Lefkada: The Greek Island that should definitely be on your holiday radar
Somewhere in the Ionian Sea just north of Kefalonia and several nautical miles south of Corfu lies Lefkada, lesser known than its two neighbours but still with plenty to shout about. This Greek island, connected to the mainland by a causeway, offers 335 square kilometres to explore, some of the best beaches in Greece and the perfect jumping off point to discover the wider Ionians.
Where to stay
We based ourselves in the small and pleasant town of Nikiana at the stylish Crystal Waters. A small complex of beautifully designed, white wash rooms and apartments set against a lush mountain backdrop. The hotel offers 3 pools (including a swim up bar), pool bar, main restaurant and shisha corners We opted for the Presidential Suite with private pool (built more as a plunge pool rather than for laps, but it's the perfect way to cool off after a day in the sun) with two ensuite bedrooms, lounge, kitchen and terrace.

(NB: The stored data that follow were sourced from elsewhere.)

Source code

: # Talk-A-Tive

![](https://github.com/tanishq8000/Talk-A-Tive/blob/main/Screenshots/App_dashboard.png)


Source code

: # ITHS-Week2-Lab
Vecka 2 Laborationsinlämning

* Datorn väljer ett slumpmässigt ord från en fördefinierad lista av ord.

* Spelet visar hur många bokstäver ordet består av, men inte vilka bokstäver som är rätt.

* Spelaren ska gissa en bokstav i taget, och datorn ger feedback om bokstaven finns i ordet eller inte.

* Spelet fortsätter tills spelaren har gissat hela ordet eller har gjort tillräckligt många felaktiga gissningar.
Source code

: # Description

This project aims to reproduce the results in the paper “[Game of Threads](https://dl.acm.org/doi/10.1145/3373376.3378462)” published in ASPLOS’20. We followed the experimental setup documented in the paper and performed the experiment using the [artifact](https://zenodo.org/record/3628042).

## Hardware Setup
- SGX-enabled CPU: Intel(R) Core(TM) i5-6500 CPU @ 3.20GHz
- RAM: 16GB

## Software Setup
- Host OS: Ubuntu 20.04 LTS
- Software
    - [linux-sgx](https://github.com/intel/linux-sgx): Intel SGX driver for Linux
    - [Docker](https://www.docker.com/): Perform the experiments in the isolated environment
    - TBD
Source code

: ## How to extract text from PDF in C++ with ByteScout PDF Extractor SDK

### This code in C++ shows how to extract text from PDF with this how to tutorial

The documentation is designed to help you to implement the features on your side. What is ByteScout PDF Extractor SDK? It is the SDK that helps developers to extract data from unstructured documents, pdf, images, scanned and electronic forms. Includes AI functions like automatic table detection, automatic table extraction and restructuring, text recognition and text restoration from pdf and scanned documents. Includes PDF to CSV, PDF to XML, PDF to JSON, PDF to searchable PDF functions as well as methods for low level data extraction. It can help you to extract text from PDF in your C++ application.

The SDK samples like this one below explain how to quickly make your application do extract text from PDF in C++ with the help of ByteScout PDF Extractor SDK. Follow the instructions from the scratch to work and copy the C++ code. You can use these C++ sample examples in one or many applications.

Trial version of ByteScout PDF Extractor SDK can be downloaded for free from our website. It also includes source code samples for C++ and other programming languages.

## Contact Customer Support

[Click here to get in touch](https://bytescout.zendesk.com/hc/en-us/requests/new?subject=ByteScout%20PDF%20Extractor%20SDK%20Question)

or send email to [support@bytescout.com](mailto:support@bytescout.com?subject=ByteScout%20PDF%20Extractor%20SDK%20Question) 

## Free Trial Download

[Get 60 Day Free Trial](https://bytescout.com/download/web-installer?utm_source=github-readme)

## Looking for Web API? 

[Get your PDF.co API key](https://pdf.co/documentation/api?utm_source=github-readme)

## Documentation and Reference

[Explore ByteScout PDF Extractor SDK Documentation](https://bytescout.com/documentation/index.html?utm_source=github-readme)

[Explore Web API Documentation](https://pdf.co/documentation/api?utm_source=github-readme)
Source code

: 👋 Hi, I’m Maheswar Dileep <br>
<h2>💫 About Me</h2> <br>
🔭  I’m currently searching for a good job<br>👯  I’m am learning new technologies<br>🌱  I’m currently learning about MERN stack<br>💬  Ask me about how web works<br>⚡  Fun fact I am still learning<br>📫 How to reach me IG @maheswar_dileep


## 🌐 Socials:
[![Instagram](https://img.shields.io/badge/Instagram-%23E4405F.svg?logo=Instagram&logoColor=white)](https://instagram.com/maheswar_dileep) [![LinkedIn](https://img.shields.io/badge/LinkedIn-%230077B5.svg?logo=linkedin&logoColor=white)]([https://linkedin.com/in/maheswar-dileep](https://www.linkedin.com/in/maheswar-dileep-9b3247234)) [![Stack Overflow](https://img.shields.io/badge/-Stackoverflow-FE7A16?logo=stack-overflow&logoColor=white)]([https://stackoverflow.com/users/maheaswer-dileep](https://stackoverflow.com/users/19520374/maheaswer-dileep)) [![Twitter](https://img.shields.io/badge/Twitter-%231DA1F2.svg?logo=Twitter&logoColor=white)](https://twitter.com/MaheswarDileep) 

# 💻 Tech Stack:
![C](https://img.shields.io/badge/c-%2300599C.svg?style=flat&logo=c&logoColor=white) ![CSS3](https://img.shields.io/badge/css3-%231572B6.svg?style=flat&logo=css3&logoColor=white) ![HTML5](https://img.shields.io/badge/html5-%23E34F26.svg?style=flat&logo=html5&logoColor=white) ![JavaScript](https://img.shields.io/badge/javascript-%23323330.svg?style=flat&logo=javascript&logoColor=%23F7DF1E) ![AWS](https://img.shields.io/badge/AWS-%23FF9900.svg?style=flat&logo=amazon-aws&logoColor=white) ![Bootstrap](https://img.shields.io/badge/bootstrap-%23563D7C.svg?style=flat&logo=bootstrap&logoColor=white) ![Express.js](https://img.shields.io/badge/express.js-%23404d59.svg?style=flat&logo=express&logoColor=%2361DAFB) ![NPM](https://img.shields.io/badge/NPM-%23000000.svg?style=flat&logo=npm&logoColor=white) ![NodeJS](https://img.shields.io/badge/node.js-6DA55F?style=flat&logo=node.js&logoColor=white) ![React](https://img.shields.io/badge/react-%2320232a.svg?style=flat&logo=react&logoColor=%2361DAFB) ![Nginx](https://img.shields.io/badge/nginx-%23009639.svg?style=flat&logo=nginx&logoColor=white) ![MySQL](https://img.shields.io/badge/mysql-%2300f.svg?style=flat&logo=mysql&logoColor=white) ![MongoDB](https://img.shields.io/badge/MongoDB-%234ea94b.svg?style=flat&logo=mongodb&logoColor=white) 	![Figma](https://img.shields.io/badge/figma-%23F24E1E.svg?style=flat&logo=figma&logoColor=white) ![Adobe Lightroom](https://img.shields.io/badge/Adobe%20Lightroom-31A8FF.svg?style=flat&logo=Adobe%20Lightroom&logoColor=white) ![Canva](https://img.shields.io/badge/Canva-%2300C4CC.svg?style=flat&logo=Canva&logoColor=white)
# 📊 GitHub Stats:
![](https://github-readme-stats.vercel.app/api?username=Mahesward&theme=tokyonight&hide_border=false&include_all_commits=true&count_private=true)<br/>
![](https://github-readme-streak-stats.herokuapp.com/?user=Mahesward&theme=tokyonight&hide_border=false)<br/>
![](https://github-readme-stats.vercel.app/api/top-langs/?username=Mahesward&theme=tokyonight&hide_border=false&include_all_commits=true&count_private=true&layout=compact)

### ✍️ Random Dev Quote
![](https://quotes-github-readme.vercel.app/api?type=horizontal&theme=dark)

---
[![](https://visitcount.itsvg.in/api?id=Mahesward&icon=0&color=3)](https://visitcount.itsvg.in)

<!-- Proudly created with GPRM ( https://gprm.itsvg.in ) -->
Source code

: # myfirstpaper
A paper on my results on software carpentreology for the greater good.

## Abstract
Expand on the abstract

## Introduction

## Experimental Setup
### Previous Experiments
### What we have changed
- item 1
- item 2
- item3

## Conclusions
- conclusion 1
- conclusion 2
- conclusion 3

On closer inspection, most of the rooms are of a similar standard and the grander naming conventions refer more to the size of apartment than any additional luxuries (ours was meant for four). The interiors are a thoughtful curation of local artisan pieces resulting in minimalist paired back chic, but swanky enough to feel spoilt. The hotel’s restaurant Duende provides arguably the best food, service and setting in Nikiana and, as we discovered, is perfect for a small wedding party too! Crystal Waters provides an ideal location: set back from the main bustle of Nikiana but still stumbling distance from bars, restaurants and beach.
Nikiani itself is fairly unassuming, with little to write home about - a small strip of convenience stores, a bakery and a few bars make up the central hub. By day head to NV beach bar on Nikiana’s small sand and shingle beach and share a sundowner on the swing beds over the sea. By night check out the handful of bars and tavernas at the diminutive marina: Taverna Pantazis serves up traditional greek fare by the bucket load, washed down with €4 local wine and Ouzo (we requested the wine list!). All the bars and restaurants on the marina are of a similar standard and each offers up a pleasant waterfront location - we took advantage of Apico’s generous happy hours and the fresh fish and excellent service at Taverna Katerina.
If you’re looking for somewhere more lively, either base yourself in, or take a 10-minute taxi ride to Nydri further south along the coast. Nydri is your full blown tourist centre with a bustling strip, long marina and an abundance of bars and restaurants jostling for your attention. The coolest spot by far is Maraboo Beach Bar boasting comfy loungers set at the end of the bay and one of the best daiquiris we’ve had in a while. If you’re feeling hungry, head to Restaurant Panorama and share their famous mixed grill for two, you won’t be disappointed.
If a traditional picturesque Greek village is more your cup of tea, then you’d be hard pushed to find anywhere more idyllic than Agios Nikitas on the North West corner of the island. Small but perfectly formed, this pocket sized fishing village is positioned on one of Lefkada’s prettiest beaches and offers a handful of tavernas, bars and delicious ice cream parlours to pick from. Equally Sivota in the South East provides similar vibes.
Exploring the island
For the best beaches on the island, if not in all of Greece, hire a car and get yourself over to the pristine long white stretches of the west coast.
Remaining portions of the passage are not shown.